Larry Adler, harmonica virtuoso, dead at 87

Larry Adler, who brought the harmonica to the concert stage, died in London on Aug. 7. He was 87.
Mr. Adler had lived in Ridgefield during the late 1940s and early 1950s, when the House Un-American Activities Committee sought out suspected Communists. He and his performing partner, the tap dancer Paul Draper, were denounced as Communist sympathizers in 1948, and a concert in Greenwich was canceled.
Although he denied supporting the Communist cause, he refused to take a loyalty oath and continued to criticize the House Un-American Activities Committee. The libel suit he and Mr. Draper filed against their accuser ended in a hung jury and the ensuing case was dismissed because the performers lacked funds to continue it.

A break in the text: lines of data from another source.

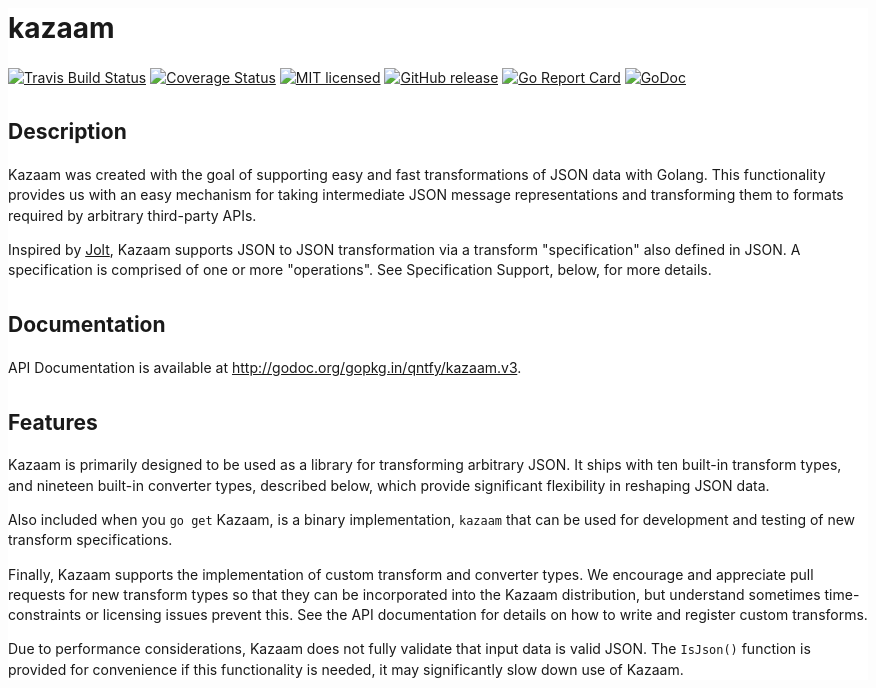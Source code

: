 # kazaam

[![Travis Build Status](https://img.shields.io/travis/qntfy/kazaam.svg?branch=master)](https://travis-ci.org/qntfy/kazaam)
[![Coverage Status](https://coveralls.io/repos/github/qntfy/kazaam/badge.svg?branch=master)](https://coveralls.io/github/qntfy/kazaam?branch=master)
[![MIT licensed](https://img.shields.io/badge/license-MIT-blue.svg)](./LICENSE)
[![GitHub release](https://img.shields.io/github/release/qntfy/kazaam.svg?maxAge=3600)](https://github.com/qntfy/kazaam/releases/latest)
[![Go Report Card](https://goreportcard.com/badge/github.com/qntfy/kazaam)](https://goreportcard.com/report/github.com/qntfy/kazaam)
[![GoDoc](https://godoc.org/github.com/qntfy/kazaam?status.svg)](http://godoc.org/gopkg.in/qntfy/kazaam.v3)

## Description
Kazaam was created with the goal of supporting easy and fast transformations of JSON data with Golang.
This functionality provides us with an easy mechanism for taking intermediate JSON message representations
and transforming them to formats required by arbitrary third-party APIs.

Inspired by [Jolt](https://github.com/bazaarvoice/jolt), Kazaam supports JSON to JSON transformation via a
transform "specification" also defined in JSON. A specification is comprised of one or more "operations". See
Specification Support, below, for more details.

## Documentation
API Documentation is available at http://godoc.org/gopkg.in/qntfy/kazaam.v3.

## Features
Kazaam is primarily designed to be used as a library for transforming arbitrary JSON.
It ships with ten built-in transform types, and nineteen built-in converter types,
described below, which provide significant flexibility in reshaping JSON data.

Also included when you `go get` Kazaam, is a binary implementation, `kazaam` that can be used for
development and testing of new transform specifications.

Finally, Kazaam supports the implementation of custom transform and converter types. We encourage and appreciate
pull requests for new transform types so that they can be incorporated into the Kazaam distribution,
but understand sometimes time-constraints or licensing issues prevent this. See the API documentation
for details on how to write and register custom transforms.

Due to performance considerations, Kazaam does not fully validate that input data is valid JSON. The
`IsJson()` function is provided for convenience if this functionality is needed, it may significantly slow
down use of Kazaam.
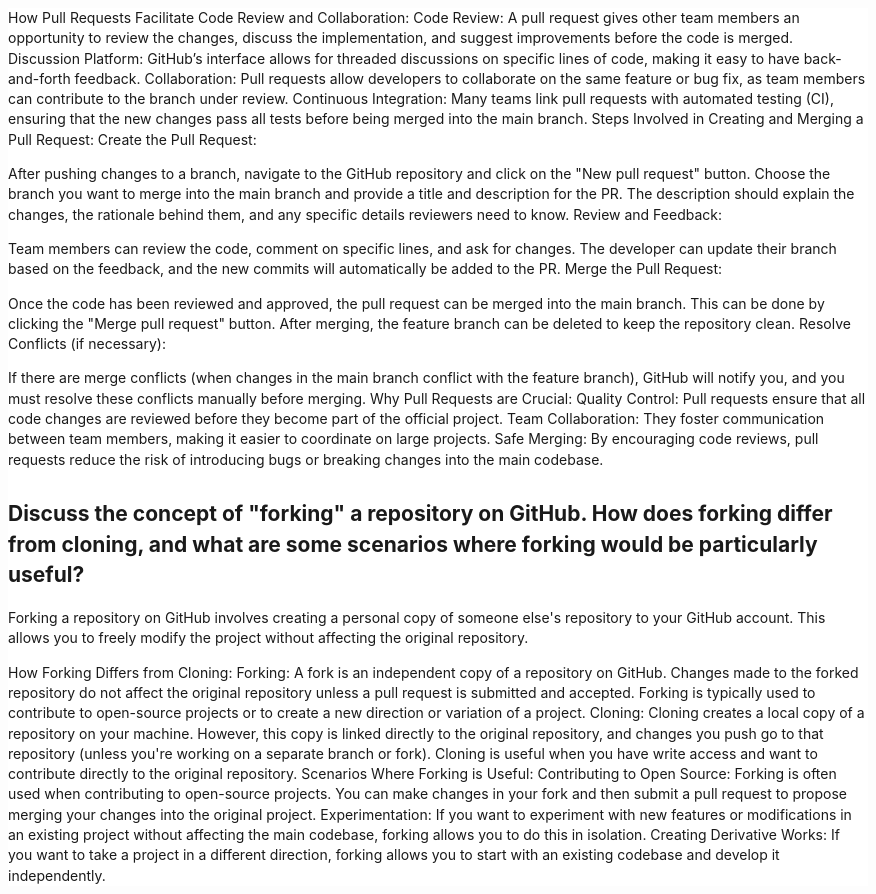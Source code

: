 How Pull Requests Facilitate Code Review and Collaboration:
Code Review: A pull request gives other team members an opportunity to review the changes, discuss the implementation, and suggest improvements before the code is merged.
Discussion Platform: GitHub’s interface allows for threaded discussions on specific lines of code, making it easy to have back-and-forth feedback.
Collaboration: Pull requests allow developers to collaborate on the same feature or bug fix, as team members can contribute to the branch under review.
Continuous Integration: Many teams link pull requests with automated testing (CI), ensuring that the new changes pass all tests before being merged into the main branch.
Steps Involved in Creating and Merging a Pull Request:
Create the Pull Request:

After pushing changes to a branch, navigate to the GitHub repository and click on the "New pull request" button.
Choose the branch you want to merge into the main branch and provide a title and description for the PR. The description should explain the changes, the rationale behind them, and any specific details reviewers need to know.
Review and Feedback:

Team members can review the code, comment on specific lines, and ask for changes. The developer can update their branch based on the feedback, and the new commits will automatically be added to the PR.
Merge the Pull Request:

Once the code has been reviewed and approved, the pull request can be merged into the main branch. This can be done by clicking the "Merge pull request" button.
After merging, the feature branch can be deleted to keep the repository clean.
Resolve Conflicts (if necessary):

If there are merge conflicts (when changes in the main branch conflict with the feature branch), GitHub will notify you, and you must resolve these conflicts manually before merging.
Why Pull Requests are Crucial:
Quality Control: Pull requests ensure that all code changes are reviewed before they become part of the official project.
Team Collaboration: They foster communication between team members, making it easier to coordinate on large projects.
Safe Merging: By encouraging code reviews, pull requests reduce the risk of introducing bugs or breaking changes into the main codebase.
## Discuss the concept of "forking" a repository on GitHub. How does forking differ from cloning, and what are some scenarios where forking would be particularly useful?
Forking a repository on GitHub involves creating a personal copy of someone else's repository to your GitHub account. This allows you to freely modify the project without affecting the original repository.

How Forking Differs from Cloning:
Forking:
A fork is an independent copy of a repository on GitHub. Changes made to the forked repository do not affect the original repository unless a pull request is submitted and accepted.
Forking is typically used to contribute to open-source projects or to create a new direction or variation of a project.
Cloning:
Cloning creates a local copy of a repository on your machine. However, this copy is linked directly to the original repository, and changes you push go to that repository (unless you're working on a separate branch or fork).
Cloning is useful when you have write access and want to contribute directly to the original repository.
Scenarios Where Forking is Useful:
Contributing to Open Source: Forking is often used when contributing to open-source projects. You can make changes in your fork and then submit a pull request to propose merging your changes into the original project.
Experimentation: If you want to experiment with new features or modifications in an existing project without affecting the main codebase, forking allows you to do this in isolation.
Creating Derivative Works: If you want to take a project in a different direction, forking allows you to start with an existing codebase and develop it independently.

In 1952, Mr. Adler and his family moved to England, where he continued to perform, record, write books, and even work as a food critic for a British magazine. He wrote his autobiography, It Ain’t Necessarily So, in 1985.
Born Lawrence Cecil Adler in 1914, he was a Baltimore native and had taught himself the harmonica and was playing in vaudeville by the age of 14. Over his long career he performed everything from classical to jazz and pop. He brought the “mouth organ” to the serious stage, gained worldwide recognition as a musician and performed with leading symphony orchestras worldwide. During World War II he went on many USO tours with comedian Jack Benny.
In Ridgefield, Mr. Adler lived at the James Waterman Wise home on Pumping Station Road. There he wrote several film scores, including Genevieve, for which he received an Academy Award nomination in 1953.
Mr. Adler’s two marriages ended in divorce.
He is survived by a son and three daughters, as well as two granddaughters and two great-grandchildren.